Excerpted records:
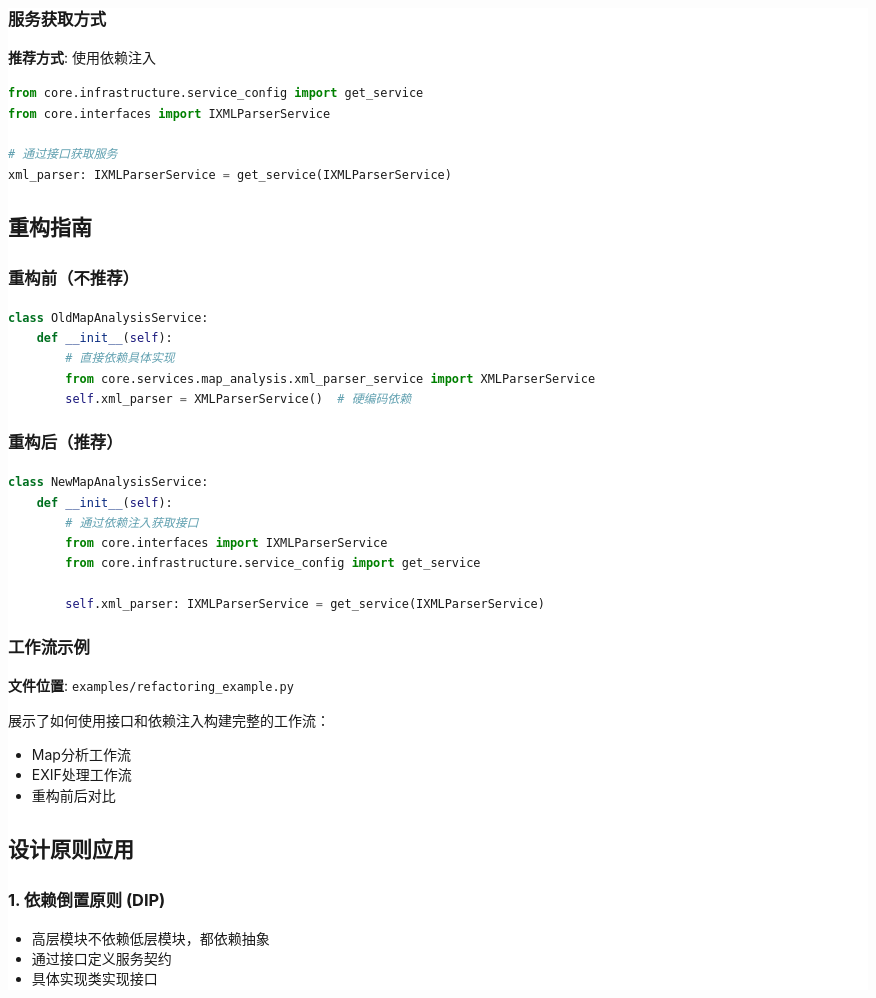 ### 服务获取方式

**推荐方式**: 使用依赖注入
```python
from core.infrastructure.service_config import get_service
from core.interfaces import IXMLParserService

# 通过接口获取服务
xml_parser: IXMLParserService = get_service(IXMLParserService)
```

## 重构指南

### 重构前（不推荐）

```python
class OldMapAnalysisService:
    def __init__(self):
        # 直接依赖具体实现
        from core.services.map_analysis.xml_parser_service import XMLParserService
        self.xml_parser = XMLParserService()  # 硬编码依赖
```

### 重构后（推荐）

```python
class NewMapAnalysisService:
    def __init__(self):
        # 通过依赖注入获取接口
        from core.interfaces import IXMLParserService
        from core.infrastructure.service_config import get_service
        
        self.xml_parser: IXMLParserService = get_service(IXMLParserService)
```

### 工作流示例

**文件位置**: `examples/refactoring_example.py`

展示了如何使用接口和依赖注入构建完整的工作流：
- Map分析工作流
- EXIF处理工作流
- 重构前后对比

## 设计原则应用

### 1. 依赖倒置原则 (DIP)

- 高层模块不依赖低层模块，都依赖抽象
- 通过接口定义服务契约
- 具体实现类实现接口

The problem:
Copy each line of the preceding material that contains "import".

Output:
from core.infrastructure.service_config import get_service
from core.interfaces import IXMLParserService
        from core.services.map_analysis.xml_parser_service import XMLParserService
        from core.interfaces import IXMLParserService
        from core.infrastructure.service_config import get_service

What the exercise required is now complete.